Aim of the exercise:
Return, word for word, only the lines of the data below that lie between the line with "As a video editor, I" and the line with "for short. 👋🤓", those two lines included.

Segment Start: Data provided

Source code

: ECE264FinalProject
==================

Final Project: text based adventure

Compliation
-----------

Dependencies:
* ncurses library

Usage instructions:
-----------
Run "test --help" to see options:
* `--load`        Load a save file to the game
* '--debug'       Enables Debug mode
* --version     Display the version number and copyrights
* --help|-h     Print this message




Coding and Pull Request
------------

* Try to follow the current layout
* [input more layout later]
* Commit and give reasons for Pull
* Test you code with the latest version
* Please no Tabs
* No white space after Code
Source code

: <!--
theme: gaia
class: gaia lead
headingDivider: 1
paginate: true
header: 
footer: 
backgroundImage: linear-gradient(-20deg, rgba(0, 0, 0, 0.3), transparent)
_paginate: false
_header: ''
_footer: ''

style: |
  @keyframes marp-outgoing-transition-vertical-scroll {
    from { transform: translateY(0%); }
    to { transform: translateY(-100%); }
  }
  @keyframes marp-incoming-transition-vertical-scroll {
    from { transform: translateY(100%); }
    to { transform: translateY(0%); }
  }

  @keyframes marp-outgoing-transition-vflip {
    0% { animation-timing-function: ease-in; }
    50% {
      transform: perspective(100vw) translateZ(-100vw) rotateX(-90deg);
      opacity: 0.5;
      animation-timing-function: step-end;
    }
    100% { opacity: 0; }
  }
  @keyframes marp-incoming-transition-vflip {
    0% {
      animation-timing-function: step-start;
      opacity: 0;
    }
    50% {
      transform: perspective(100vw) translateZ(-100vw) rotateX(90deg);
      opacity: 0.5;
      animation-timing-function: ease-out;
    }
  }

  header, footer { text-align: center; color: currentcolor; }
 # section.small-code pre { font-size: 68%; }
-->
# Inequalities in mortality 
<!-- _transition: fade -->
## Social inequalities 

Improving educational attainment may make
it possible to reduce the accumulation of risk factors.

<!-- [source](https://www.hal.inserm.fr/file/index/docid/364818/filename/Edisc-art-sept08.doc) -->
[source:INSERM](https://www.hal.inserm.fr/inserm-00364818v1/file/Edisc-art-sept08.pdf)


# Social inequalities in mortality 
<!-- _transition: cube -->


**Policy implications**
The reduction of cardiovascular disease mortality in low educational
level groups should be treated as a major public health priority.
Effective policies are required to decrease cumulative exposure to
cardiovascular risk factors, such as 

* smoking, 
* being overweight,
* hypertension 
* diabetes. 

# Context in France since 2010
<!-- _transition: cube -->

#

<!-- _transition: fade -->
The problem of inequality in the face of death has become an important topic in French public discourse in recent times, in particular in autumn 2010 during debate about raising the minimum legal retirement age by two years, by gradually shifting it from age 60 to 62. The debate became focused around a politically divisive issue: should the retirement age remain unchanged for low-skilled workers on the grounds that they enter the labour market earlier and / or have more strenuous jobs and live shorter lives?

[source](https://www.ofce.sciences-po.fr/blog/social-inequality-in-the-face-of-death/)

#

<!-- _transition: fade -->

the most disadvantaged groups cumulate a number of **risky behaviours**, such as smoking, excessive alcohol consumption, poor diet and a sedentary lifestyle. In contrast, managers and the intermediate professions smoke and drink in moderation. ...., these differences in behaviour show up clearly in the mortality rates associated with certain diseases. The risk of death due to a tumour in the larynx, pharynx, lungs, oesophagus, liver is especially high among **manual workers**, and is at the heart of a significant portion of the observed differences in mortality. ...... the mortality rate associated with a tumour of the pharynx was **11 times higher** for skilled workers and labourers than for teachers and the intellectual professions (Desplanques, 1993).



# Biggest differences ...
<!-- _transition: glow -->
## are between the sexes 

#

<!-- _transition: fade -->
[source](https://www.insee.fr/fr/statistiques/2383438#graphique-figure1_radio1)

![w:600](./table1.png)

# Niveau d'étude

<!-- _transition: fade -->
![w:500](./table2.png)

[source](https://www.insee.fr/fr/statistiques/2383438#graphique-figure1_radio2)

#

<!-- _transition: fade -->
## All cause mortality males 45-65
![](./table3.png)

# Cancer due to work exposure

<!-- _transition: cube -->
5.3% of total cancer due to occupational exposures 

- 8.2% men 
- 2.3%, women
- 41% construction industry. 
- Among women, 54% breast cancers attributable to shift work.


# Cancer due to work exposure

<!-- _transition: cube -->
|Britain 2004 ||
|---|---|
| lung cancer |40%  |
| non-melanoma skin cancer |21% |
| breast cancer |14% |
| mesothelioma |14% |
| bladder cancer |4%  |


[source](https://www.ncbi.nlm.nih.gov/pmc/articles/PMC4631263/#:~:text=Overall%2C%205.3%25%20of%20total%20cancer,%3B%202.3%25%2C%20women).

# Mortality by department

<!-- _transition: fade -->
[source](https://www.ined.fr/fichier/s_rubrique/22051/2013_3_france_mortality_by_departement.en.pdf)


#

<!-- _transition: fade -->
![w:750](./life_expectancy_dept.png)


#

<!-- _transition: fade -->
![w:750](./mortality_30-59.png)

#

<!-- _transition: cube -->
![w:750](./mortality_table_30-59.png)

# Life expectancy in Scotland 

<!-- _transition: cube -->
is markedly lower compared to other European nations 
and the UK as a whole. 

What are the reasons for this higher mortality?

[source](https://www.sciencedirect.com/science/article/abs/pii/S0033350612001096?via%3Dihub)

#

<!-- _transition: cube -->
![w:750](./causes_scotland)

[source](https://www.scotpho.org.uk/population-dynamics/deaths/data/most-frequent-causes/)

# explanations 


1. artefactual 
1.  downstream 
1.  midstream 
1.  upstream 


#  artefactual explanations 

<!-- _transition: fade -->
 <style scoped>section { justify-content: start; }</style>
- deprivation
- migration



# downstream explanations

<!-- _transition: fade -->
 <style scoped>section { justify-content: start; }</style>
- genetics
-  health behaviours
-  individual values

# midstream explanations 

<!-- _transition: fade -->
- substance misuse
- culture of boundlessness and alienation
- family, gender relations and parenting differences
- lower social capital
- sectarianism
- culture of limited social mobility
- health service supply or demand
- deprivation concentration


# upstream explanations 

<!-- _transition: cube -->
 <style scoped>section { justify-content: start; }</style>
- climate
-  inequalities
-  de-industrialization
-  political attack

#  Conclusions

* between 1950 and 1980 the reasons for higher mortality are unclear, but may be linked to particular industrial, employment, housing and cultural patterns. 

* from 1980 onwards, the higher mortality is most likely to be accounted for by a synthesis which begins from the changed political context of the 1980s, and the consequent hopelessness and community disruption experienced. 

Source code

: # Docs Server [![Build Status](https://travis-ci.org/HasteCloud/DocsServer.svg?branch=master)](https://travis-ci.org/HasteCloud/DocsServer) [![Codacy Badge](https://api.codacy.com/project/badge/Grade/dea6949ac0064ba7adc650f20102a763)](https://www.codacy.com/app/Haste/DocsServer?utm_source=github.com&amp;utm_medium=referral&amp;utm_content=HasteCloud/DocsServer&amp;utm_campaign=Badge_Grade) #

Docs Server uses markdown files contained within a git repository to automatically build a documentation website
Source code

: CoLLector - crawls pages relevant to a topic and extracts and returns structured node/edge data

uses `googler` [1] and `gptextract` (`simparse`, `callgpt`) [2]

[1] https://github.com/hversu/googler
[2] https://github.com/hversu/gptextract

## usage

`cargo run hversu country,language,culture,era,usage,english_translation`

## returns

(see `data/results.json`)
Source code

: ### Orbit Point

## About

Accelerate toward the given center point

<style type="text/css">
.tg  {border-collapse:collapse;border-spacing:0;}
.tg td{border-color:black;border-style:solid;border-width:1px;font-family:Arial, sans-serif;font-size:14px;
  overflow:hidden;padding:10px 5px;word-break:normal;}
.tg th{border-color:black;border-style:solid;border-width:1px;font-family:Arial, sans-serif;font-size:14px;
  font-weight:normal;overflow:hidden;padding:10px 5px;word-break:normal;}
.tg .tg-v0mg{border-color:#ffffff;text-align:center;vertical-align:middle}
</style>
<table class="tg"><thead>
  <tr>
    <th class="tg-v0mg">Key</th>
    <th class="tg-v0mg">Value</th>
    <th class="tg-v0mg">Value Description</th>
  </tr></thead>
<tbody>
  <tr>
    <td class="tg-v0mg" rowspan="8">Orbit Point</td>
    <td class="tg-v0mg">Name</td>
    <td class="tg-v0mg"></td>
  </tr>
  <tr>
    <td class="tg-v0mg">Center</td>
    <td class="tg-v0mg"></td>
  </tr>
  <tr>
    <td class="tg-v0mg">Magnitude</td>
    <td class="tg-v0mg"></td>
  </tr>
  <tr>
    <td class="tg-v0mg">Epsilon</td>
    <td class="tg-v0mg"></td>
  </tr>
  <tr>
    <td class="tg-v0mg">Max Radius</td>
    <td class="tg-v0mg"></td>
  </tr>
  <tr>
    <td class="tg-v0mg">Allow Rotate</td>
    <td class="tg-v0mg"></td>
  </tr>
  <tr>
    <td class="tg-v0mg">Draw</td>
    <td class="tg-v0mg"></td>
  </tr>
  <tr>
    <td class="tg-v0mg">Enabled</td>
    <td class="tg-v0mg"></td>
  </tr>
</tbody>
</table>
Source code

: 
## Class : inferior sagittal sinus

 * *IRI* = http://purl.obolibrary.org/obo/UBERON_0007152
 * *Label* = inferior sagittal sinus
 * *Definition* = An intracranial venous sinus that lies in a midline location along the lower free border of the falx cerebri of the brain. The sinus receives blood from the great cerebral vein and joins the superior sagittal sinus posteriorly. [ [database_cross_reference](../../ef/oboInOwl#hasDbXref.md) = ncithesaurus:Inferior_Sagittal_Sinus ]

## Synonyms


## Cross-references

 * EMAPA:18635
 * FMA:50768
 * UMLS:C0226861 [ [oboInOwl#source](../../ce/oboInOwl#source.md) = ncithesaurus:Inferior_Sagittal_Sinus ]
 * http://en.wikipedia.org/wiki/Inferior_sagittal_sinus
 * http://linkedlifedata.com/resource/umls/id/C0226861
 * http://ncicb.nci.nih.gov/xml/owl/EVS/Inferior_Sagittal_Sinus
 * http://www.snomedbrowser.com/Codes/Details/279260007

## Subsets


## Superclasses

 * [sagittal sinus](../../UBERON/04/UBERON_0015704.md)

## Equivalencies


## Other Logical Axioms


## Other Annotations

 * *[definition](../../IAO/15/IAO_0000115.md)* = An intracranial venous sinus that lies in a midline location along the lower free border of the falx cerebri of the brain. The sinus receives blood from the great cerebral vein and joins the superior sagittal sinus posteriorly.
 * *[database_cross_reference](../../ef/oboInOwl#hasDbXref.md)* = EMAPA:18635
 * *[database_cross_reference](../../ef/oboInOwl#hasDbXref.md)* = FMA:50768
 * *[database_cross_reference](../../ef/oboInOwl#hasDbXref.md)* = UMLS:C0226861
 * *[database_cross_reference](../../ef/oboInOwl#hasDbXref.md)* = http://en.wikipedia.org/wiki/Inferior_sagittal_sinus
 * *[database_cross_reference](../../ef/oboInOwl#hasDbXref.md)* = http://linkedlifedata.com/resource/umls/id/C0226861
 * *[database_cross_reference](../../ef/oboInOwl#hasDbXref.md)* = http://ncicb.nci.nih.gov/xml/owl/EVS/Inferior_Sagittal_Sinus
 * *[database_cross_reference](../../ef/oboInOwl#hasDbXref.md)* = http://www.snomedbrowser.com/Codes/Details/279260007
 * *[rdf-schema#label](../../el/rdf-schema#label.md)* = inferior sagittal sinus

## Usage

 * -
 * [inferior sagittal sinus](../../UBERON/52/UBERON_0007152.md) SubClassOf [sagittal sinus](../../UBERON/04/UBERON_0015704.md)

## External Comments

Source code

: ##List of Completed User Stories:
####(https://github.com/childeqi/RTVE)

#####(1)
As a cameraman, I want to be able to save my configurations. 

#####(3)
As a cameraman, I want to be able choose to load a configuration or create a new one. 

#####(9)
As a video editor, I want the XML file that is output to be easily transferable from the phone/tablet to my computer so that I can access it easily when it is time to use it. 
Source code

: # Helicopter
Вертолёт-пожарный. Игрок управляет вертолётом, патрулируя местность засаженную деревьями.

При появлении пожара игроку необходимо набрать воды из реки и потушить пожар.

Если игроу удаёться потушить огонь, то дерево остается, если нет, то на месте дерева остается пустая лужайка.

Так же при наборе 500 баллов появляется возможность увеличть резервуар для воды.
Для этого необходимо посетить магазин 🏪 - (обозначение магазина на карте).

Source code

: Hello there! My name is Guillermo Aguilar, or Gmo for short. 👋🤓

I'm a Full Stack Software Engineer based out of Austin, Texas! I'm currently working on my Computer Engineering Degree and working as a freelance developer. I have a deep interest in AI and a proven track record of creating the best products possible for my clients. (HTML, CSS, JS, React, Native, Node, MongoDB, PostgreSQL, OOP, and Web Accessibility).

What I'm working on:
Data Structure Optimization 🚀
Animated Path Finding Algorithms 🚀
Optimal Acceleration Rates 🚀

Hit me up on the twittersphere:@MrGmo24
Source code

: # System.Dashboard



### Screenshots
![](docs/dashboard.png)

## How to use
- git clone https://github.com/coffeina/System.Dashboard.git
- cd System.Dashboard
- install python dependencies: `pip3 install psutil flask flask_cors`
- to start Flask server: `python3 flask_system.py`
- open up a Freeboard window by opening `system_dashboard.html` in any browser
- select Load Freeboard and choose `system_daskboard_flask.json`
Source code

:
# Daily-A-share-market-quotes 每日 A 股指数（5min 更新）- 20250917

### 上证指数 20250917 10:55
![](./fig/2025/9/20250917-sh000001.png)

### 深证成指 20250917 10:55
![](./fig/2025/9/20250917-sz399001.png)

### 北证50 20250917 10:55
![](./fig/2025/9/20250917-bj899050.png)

Segment End: Data provided

Output for this task:
As a video editor, I want the XML file that is output to be easily transferable from the phone/tablet to my computer so that I can access it easily when it is time to use it. 
Source code

: # Helicopter
Вертолёт-пожарный. Игрок управляет вертолётом, патрулируя местность засаженную деревьями.

При появлении пожара игроку необходимо набрать воды из реки и потушить пожар.

Если игроу удаёться потушить огонь, то дерево остается, если нет, то на месте дерева остается пустая лужайка.

Так же при наборе 500 баллов появляется возможность увеличть резервуар для воды.
Для этого необходимо посетить магазин 🏪 - (обозначение магазина на карте).

Source code

: Hello there! My name is Guillermo Aguilar, or Gmo for short. 👋🤓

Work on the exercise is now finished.